Author Response File: Author Response.pdf
Round 2
Reviewer 3 Report
The authors have satisfactorily answered all the reviewer’s comments.
They have correctly discussed, in the modified version of the article, the limits of their 95% accuracy (lines 550-552). However, this is not reported neither in the abstract nor in the conclusions’ sections. This can be misleading for the reader. Please, add in both sections (abstract and conclusions) a further comment like: “While we achieved an accuracy of 95%, it's important to note that the small dataset size may limit the model's performance”. Moreover, in the conclusions the authors can also indicate that “In future work, we plan to address this limitation by collecting a larger dataset to further evaluate the model's performance and increase the confidence in the results”.
Author Response
Reviewer 3 Comment A: "The authors have satisfactorily answered all the reviewer’s comments.
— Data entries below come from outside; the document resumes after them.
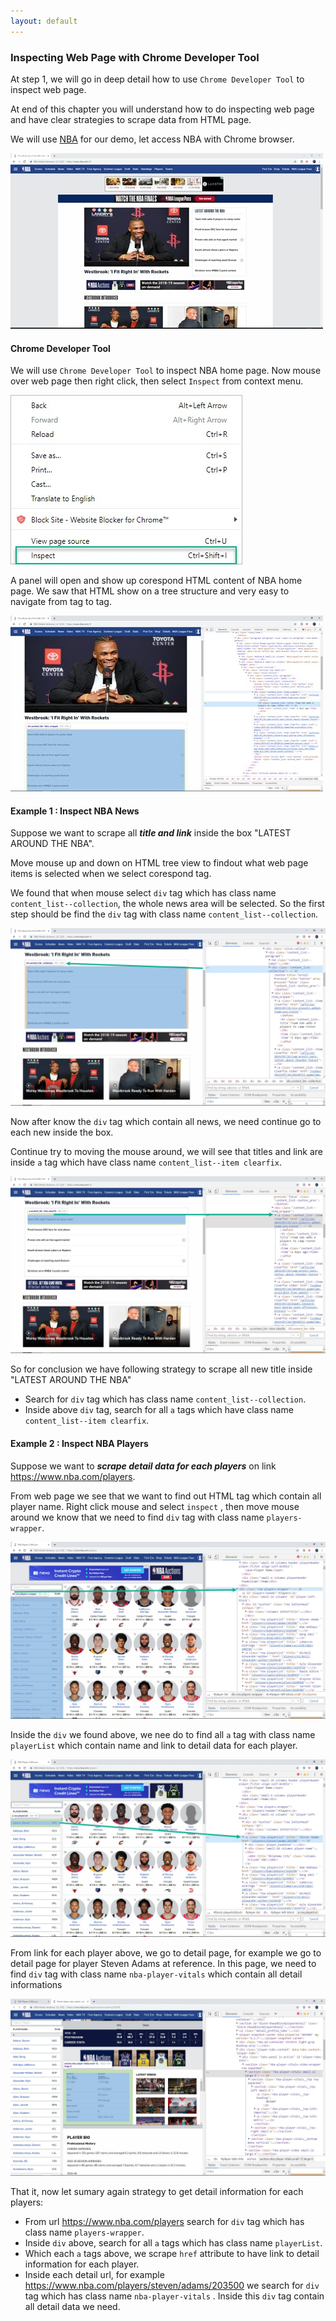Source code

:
 ```yaml
---
layout: default
---
```


### Inspecting Web Page with Chrome Developer Tool

At step 1, we will go in deep detail how to use `Chrome Developer Tool` to inspect web page.

At end of this chapter you will understand how to do inspecting web page and have clear strategies to scrape data from HTML page.

We will use [NBA](https://www.nba.com/#/) for our demo, let access NBA with Chrome browser.

![](images/2019-07-27_16-04-34.jpg)



#### Chrome Developer Tool

We will use `Chrome Developer Tool` to inspect NBA home page. Now mouse over web page then right click, then select `Inspect` from context menu.

![](images/2019-07-27_16-14-17.jpg)



A panel will open and show up corespond HTML content of NBA home page. We saw that HTML show on a tree structure and very easy to navigate from tag to tag.

![](images/2019-07-27_16-17-45.jpg)



#### Example 1 : Inspect NBA News

Suppose we want to scrape all ***title and link*** inside the box "LATEST AROUND THE NBA".

Move mouse up and down on HTML tree view to findout what web page items is selected when we select corespond tag.

We found that when mouse select `div` tag which has class name `content_list--collection`, the whole news area will be selected. So the first step should be find the `div` tag with class name `content_list--collection`.

![](images/2019-07-27_16-55-23.jpg)



Now after know the `div` tag which contain all news, we need continue go to each new inside the box.

Continue try to moving the mouse around, we will see that titles and link are inside `a` tag which have class name `content_list--item clearfix`.

![](images/2019-07-27_20-14-06.jpg)



So for conclusion we have following strategy to scrape all new title inside "LATEST AROUND THE NBA"

* Search for `div` tag which has class name `content_list--collection`.
* Inside above `div` tag, search for all `a` tags which have class name `content_list--item clearfix`.



#### Example 2 : Inspect NBA Players

Suppose we want to ***scrape detail data for each players*** on link https://www.nba.com/players.

From web page we see that we want to find out HTML tag which contain all player name. Right click mouse and select `inspect` , then move mouse around we know that we need to find `div` tag with class name `players-wrapper`.

![](images/2019-07-27_20-42-02.jpg)



Inside the `div` we found above, we nee do to find all `a` tag with class name `playerList` which contain name and link to detail data for each player.

![](images/2019-07-27_20-48-00.jpg)



From link for each player above, we go to detail page, for example we go to detail page for player Steven Adams at reference. In this page, we need to find `div` tag with class name `nba-player-vitals` which contain all detail informations

![](images/2019-07-27_20-54-34.jpg)



That it, now let sumary again strategy to get detail information for each players:

* From url https://www.nba.com/players search for `div` tag which has class name `players-wrapper`.
* Inside `div` above, search for all `a` tags which has class name `playerList`.
* Which each `a` tags above, we scrape `href` attribute to have link to detail information for each player.
* Inside each detail url, for example https://www.nba.com/players/steven/adams/203500 we search for `div` tag which has class name `nba-player-vitals` . Inside this `div` tag contain all detail data we need.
They have correctly discussed, in the modified version of the article, the limits of their 95% accuracy (lines 550-552). However, this is not reported neither in the abstract nor in the conclusions’ sections. This can be misleading for the reader. Please, add in both sections (abstract and conclusions) a further comment like: “While we achieved an accuracy of 95%, it's important to note that the small dataset size may limit the model's performance”. Moreover, in the conclusions the authors can also indicate that “In future work, we plan to address this limitation by collecting a larger dataset to further evaluate the model's performance andincrease the confidence in the results”." Response to Reviewer 3 Comment A: We agree with the reviewer and have added the indicated sentences to the manuscript.